The long-awaited settlement between 49 state Attorneys General and the big five robo-signing banks is proving to be a major disappointment before it has even been signed, sealed and court approved.  Critics maintain that the bankers responsible for the housing crisis and the jobs crisis will again be buying their way out of jail, and the curtain will again drop on the scene of the crime.  

We may not be able to beat the banks, but we don't have to play their game.  We can take our marbles and go home.  The Move Your Money campaign has already prompted more than 600,000 consumers to move their funds out of Wall Street banks into local banks, and there are much larger pools that could be pulled out in the form of state revenues.  States generally deposit their revenues and invest their capital with large Wall Street banks, which use those hefty sums to speculate, invest abroad, and buy up the local banks that service our communities and local economies.  The states receive a modest interest, and Wall Street lends the money back at much higher interest.

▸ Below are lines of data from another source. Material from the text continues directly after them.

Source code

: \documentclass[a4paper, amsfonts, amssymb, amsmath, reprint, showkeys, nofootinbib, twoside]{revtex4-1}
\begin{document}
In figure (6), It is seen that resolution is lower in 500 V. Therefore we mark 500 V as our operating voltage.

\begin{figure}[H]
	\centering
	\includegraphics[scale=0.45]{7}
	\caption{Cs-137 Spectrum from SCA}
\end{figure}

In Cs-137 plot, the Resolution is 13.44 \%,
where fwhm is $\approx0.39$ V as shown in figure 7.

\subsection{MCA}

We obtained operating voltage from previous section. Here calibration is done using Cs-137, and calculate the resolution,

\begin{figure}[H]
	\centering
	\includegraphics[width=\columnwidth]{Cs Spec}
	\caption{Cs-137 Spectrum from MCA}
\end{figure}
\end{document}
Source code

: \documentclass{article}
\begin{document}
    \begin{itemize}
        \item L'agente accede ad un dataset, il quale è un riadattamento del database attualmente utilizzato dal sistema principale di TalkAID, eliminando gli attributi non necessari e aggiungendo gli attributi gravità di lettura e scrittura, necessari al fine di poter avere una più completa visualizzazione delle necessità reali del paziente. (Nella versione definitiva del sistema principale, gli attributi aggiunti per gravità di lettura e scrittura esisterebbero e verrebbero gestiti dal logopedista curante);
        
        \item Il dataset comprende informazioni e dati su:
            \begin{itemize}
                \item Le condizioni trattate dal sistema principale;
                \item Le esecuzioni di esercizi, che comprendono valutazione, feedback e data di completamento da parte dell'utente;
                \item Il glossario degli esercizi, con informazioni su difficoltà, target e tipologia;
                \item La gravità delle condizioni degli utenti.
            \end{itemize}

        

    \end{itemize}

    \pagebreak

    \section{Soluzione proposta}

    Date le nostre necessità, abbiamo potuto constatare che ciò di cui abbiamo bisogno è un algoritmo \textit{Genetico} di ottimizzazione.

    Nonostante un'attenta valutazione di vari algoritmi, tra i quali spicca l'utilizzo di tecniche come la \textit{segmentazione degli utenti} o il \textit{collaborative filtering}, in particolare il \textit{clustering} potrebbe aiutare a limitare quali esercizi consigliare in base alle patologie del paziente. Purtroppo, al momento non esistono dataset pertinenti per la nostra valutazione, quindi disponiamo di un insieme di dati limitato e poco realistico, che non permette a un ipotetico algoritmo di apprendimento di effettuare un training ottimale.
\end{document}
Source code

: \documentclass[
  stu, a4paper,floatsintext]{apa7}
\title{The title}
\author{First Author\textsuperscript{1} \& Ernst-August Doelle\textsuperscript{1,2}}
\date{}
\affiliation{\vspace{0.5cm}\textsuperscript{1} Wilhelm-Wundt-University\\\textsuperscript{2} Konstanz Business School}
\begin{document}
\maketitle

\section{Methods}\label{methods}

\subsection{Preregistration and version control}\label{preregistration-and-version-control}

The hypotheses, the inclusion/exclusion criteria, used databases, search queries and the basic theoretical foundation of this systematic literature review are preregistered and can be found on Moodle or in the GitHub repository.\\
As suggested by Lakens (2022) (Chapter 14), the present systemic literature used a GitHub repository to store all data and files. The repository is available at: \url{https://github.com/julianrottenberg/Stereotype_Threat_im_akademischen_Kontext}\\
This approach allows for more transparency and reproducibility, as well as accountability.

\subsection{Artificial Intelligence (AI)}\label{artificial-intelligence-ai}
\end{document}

Rhode Island is a case in point.  In an article titled "Where Are R.I. Revenues Being Invested? Not Locally," Kyle Hence wrote in ecoRI News on January 26th:

According to a December Treasury report, only 10 percent of Rhode Island's short-term investments reside in truly local in-state banks, namely Washington Trust and BankRI. Meanwhile, 40 percent of these investments were placed with foreign-owned banks, including a British-government owned bank under investigation   by the European Union.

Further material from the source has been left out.